(Stored data)
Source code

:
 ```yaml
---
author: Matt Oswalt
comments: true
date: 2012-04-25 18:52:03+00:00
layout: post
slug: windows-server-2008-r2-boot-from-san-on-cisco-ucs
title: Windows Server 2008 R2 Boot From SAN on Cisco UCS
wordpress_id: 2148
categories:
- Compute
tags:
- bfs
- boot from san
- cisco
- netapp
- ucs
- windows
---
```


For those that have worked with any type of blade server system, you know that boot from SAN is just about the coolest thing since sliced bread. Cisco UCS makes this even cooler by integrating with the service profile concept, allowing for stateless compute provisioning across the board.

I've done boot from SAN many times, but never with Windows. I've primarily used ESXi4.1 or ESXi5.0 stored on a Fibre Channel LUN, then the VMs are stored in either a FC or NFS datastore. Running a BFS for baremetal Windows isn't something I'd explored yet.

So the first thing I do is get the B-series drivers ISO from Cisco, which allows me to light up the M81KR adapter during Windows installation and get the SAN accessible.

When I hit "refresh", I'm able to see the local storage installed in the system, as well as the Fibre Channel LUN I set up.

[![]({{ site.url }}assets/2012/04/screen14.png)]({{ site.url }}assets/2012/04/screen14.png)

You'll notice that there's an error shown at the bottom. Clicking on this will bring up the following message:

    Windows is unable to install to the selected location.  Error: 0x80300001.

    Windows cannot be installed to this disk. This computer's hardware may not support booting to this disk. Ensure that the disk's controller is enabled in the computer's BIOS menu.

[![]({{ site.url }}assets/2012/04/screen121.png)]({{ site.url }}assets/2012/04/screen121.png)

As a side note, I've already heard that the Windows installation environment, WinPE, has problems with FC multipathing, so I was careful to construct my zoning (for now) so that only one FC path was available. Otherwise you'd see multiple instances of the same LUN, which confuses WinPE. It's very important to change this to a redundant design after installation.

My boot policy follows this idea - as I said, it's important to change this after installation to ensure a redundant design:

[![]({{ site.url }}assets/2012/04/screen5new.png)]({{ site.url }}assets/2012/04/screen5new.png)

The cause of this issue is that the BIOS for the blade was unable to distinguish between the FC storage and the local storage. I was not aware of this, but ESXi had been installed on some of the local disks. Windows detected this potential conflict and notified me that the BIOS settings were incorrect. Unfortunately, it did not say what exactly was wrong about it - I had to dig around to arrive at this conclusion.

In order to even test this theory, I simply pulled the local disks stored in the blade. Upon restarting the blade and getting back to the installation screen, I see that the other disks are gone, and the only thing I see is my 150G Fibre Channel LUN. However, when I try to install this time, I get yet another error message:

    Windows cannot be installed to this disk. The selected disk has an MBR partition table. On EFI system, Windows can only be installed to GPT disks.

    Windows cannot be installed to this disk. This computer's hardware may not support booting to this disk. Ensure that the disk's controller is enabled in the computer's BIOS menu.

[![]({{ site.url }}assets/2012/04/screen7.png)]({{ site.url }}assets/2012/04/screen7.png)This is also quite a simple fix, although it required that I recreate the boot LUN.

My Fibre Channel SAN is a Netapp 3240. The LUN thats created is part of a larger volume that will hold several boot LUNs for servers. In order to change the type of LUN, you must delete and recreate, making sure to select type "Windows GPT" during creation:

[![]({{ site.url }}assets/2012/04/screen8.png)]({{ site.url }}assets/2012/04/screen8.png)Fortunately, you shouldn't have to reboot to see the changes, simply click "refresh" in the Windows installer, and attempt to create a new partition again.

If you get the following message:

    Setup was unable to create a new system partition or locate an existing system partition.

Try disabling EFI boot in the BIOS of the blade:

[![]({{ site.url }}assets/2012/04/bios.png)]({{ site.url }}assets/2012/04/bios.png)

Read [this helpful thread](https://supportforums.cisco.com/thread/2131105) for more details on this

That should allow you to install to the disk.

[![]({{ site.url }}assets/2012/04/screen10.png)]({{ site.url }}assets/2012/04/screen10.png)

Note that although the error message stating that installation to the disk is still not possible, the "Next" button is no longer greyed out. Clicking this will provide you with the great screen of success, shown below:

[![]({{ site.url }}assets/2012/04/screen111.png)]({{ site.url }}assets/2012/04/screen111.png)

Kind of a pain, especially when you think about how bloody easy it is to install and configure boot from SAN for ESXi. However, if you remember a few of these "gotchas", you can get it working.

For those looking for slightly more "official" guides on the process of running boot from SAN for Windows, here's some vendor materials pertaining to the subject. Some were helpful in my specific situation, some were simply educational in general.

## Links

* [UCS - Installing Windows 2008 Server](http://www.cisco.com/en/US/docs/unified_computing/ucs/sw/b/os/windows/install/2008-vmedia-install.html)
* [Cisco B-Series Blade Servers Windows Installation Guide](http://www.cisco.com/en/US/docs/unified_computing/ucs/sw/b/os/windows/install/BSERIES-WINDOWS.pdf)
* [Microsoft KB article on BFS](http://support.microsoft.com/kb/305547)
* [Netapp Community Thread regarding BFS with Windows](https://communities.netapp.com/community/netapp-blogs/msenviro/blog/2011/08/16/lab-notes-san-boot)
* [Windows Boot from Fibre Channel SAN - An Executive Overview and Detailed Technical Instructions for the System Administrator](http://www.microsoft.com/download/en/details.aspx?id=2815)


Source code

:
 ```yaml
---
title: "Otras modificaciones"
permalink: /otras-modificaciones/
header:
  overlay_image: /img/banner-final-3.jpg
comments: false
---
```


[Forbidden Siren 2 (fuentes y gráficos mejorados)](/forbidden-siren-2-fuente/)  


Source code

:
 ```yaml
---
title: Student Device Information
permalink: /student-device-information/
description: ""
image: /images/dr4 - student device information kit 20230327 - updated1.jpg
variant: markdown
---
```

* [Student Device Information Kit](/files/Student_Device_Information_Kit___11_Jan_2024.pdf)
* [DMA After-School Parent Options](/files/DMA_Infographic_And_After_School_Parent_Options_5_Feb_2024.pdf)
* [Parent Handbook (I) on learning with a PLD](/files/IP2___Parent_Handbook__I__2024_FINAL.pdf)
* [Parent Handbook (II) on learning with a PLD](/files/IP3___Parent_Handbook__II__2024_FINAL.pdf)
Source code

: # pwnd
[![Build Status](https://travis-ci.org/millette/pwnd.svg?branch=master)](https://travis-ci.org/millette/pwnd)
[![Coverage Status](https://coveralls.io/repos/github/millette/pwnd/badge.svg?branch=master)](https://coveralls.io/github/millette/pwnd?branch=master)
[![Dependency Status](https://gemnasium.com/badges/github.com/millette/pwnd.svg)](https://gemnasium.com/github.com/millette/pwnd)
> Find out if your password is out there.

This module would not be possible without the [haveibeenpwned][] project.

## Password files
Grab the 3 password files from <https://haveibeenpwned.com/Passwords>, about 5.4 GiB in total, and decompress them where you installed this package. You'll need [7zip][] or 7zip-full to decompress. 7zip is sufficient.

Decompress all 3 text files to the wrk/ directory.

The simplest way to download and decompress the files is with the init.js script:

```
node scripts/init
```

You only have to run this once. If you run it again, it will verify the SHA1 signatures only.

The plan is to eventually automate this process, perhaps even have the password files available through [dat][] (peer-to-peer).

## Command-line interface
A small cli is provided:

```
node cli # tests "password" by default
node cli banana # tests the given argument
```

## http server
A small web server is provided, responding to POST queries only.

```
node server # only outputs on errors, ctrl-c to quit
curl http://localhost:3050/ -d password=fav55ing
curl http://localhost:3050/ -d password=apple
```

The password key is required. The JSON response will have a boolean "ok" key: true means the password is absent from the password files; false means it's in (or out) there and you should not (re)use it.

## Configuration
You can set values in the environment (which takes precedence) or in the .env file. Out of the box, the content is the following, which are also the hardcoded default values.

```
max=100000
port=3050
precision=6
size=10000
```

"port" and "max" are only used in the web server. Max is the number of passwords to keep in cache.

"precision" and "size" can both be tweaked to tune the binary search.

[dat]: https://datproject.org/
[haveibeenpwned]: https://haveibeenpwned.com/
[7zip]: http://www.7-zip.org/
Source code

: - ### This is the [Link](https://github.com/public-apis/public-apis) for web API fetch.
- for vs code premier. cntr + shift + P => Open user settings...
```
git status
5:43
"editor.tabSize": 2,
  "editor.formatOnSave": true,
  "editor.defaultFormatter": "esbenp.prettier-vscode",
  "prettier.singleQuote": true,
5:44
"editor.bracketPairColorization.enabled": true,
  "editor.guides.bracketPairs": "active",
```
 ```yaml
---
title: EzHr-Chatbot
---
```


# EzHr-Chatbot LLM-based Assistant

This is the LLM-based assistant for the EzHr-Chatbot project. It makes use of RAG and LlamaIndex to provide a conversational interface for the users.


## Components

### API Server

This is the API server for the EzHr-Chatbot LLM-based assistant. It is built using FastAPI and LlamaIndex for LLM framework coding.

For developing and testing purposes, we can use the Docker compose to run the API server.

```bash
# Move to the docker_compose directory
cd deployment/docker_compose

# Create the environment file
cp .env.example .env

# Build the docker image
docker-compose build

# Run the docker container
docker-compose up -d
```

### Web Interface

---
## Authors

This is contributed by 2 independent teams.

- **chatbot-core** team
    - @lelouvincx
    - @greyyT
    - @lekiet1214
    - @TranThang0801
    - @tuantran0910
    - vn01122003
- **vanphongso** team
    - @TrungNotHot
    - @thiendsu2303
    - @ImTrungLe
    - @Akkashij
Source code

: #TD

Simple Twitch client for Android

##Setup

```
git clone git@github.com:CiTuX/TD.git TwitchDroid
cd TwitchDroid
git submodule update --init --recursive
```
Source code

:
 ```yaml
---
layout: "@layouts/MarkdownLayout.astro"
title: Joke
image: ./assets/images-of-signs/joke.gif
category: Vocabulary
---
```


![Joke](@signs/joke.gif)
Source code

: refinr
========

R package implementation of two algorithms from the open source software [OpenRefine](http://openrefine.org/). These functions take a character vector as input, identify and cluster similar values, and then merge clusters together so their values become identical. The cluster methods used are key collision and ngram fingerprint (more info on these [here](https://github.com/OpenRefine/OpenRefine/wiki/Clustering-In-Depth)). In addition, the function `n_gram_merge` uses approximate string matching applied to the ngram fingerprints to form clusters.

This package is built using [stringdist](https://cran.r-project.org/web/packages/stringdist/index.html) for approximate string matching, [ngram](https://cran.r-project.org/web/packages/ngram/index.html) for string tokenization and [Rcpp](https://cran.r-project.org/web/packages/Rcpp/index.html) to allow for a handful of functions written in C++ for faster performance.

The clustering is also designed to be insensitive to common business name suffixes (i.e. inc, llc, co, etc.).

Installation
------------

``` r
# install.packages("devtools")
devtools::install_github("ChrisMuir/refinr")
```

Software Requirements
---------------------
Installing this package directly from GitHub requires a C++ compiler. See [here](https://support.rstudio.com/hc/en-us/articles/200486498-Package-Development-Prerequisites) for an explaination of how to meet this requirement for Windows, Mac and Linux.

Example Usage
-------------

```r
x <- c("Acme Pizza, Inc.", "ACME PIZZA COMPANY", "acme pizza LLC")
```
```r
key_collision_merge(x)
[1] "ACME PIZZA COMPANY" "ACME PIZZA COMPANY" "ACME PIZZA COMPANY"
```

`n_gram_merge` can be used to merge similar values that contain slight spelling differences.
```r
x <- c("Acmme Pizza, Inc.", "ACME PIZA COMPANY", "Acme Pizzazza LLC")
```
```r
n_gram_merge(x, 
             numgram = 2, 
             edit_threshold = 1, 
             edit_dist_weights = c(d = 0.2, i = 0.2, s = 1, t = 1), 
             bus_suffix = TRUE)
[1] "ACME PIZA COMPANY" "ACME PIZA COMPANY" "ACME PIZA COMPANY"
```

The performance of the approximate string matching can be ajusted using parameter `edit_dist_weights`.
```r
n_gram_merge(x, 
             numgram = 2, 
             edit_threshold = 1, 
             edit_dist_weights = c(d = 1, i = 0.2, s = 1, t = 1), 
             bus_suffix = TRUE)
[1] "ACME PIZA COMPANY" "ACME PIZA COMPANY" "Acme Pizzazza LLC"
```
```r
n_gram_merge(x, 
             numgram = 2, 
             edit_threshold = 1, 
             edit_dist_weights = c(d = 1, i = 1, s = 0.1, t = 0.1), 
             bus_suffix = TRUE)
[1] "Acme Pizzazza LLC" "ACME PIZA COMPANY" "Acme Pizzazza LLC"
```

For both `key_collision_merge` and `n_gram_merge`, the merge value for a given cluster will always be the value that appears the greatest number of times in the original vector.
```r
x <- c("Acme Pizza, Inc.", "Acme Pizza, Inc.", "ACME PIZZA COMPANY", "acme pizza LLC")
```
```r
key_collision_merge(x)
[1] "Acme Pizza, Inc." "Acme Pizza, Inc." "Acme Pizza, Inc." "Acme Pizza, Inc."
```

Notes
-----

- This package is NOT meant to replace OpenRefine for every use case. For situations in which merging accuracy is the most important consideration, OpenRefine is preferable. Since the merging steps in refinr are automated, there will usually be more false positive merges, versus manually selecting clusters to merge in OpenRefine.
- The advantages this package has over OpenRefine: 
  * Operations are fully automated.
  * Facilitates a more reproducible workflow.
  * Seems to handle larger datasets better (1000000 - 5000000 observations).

INSTRUCTIONS FOR THE TASK
What is needed is an exact repetition of the lines from the first line of the records through the line containing "Windows is unable", both ends included, and nothing more.

ANSWER SECTION
Source code

:
 ```yaml
---
author: Matt Oswalt
comments: true
date: 2012-04-25 18:52:03+00:00
layout: post
slug: windows-server-2008-r2-boot-from-san-on-cisco-ucs
title: Windows Server 2008 R2 Boot From SAN on Cisco UCS
wordpress_id: 2148
categories:
- Compute
tags:
- bfs
- boot from san
- cisco
- netapp
- ucs
- windows
---
```


For those that have worked with any type of blade server system, you know that boot from SAN is just about the coolest thing since sliced bread. Cisco UCS makes this even cooler by integrating with the service profile concept, allowing for stateless compute provisioning across the board.

I've done boot from SAN many times, but never with Windows. I've primarily used ESXi4.1 or ESXi5.0 stored on a Fibre Channel LUN, then the VMs are stored in either a FC or NFS datastore. Running a BFS for baremetal Windows isn't something I'd explored yet.

So the first thing I do is get the B-series drivers ISO from Cisco, which allows me to light up the M81KR adapter during Windows installation and get the SAN accessible.

When I hit "refresh", I'm able to see the local storage installed in the system, as well as the Fibre Channel LUN I set up.

[![]({{ site.url }}assets/2012/04/screen14.png)]({{ site.url }}assets/2012/04/screen14.png)

You'll notice that there's an error shown at the bottom. Clicking on this will bring up the following message:

    Windows is unable to install to the selected location.  Error: 0x80300001.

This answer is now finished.